*Raw data*:

***

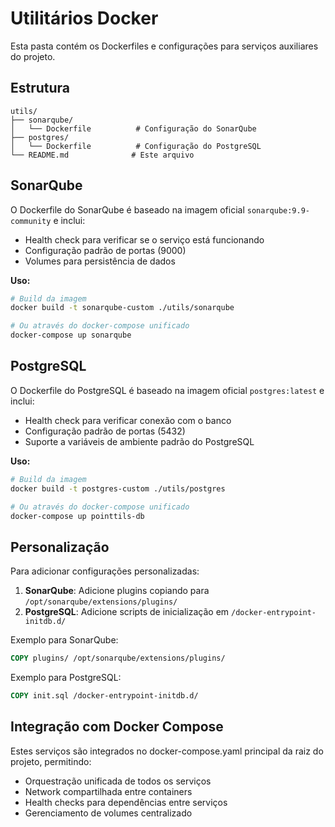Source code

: # Utilitários Docker

Esta pasta contém os Dockerfiles e configurações para serviços auxiliares do projeto.

## Estrutura

```
utils/
├── sonarqube/
│   └── Dockerfile          # Configuração do SonarQube
├── postgres/
│   └── Dockerfile          # Configuração do PostgreSQL
└── README.md              # Este arquivo
```

## SonarQube

O Dockerfile do SonarQube é baseado na imagem oficial `sonarqube:9.9-community` e inclui:

- Health check para verificar se o serviço está funcionando
- Configuração padrão de portas (9000)
- Volumes para persistência de dados

**Uso:**
```bash
# Build da imagem
docker build -t sonarqube-custom ./utils/sonarqube

# Ou através do docker-compose unificado
docker-compose up sonarqube
```

## PostgreSQL

O Dockerfile do PostgreSQL é baseado na imagem oficial `postgres:latest` e inclui:

- Health check para verificar conexão com o banco
- Configuração padrão de portas (5432)
- Suporte a variáveis de ambiente padrão do PostgreSQL

**Uso:**
```bash
# Build da imagem
docker build -t postgres-custom ./utils/postgres

# Ou através do docker-compose unificado
docker-compose up pointtils-db
```

## Personalização

Para adicionar configurações personalizadas:

1. **SonarQube**: Adicione plugins copiando para `/opt/sonarqube/extensions/plugins/`
2. **PostgreSQL**: Adicione scripts de inicialização em `/docker-entrypoint-initdb.d/`

Exemplo para SonarQube:
```dockerfile
COPY plugins/ /opt/sonarqube/extensions/plugins/
```

Exemplo para PostgreSQL:
```dockerfile
COPY init.sql /docker-entrypoint-initdb.d/
```

## Integração com Docker Compose

Estes serviços são integrados no docker-compose.yaml principal da raiz do projeto, permitindo:

- Orquestração unificada de todos os serviços
- Network compartilhada entre containers
- Health checks para dependências entre serviços
- Gerenciamento de volumes centralizado
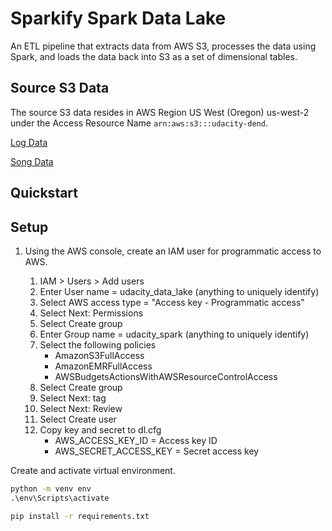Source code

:# Sparkify Spark Data Lake

<!-- TODO: rewrite this overview-->
An ETL pipeline that extracts data from AWS S3, processes the data using Spark, and loads the data back into S3 as a set of dimensional tables.

## Source S3 Data

The source S3 data resides in AWS Region US West (Oregon) us-west-2 under the Access Resource Name `arn:aws:s3:::udacity-dend`.

[Log Data](https://s3.console.aws.amazon.com/s3/buckets/udacity-dend/log_data/)

[Song Data](https://s3.console.aws.amazon.com/s3/buckets/udacity-dend/song_data/)

## Quickstart

<!-- TODO: minimum steps to run -->

## Setup

1. Using the AWS console, create an IAM user for programmatic access to AWS.

    1. IAM > Users > Add users
    2. Enter User name = udacity_data_lake (anything to uniquely identify)
    3. Select AWS access type = "Access key - Programmatic access"
    4. Select Next: Permissions
    5. Select Create group
    6. Enter Group name = udacity_spark (anything to uniquely identify)
    7. Select the following policies
        - AmazonS3FullAccess
        - AmazonEMRFullAccess
        - AWSBudgetsActionsWithAWSResourceControlAccess
    8. Select Create group
    9. Select Next: tag
    10. Select Next: Review
    11. Select Create user
    12. Copy key and secret to dl.cfg
        - AWS_ACCESS_KEY_ID = Access key ID
        - AWS_SECRET_ACCESS_KEY = Secret access key

Create and activate virtual environment.

```cmd
python -m venv env
.\env\Scripts\activate
```

```cmd
pip install -r requirements.txt
```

***

Count the lines in the records above that contain the word "custom", and give only the number.

*Solution for this problem*:
2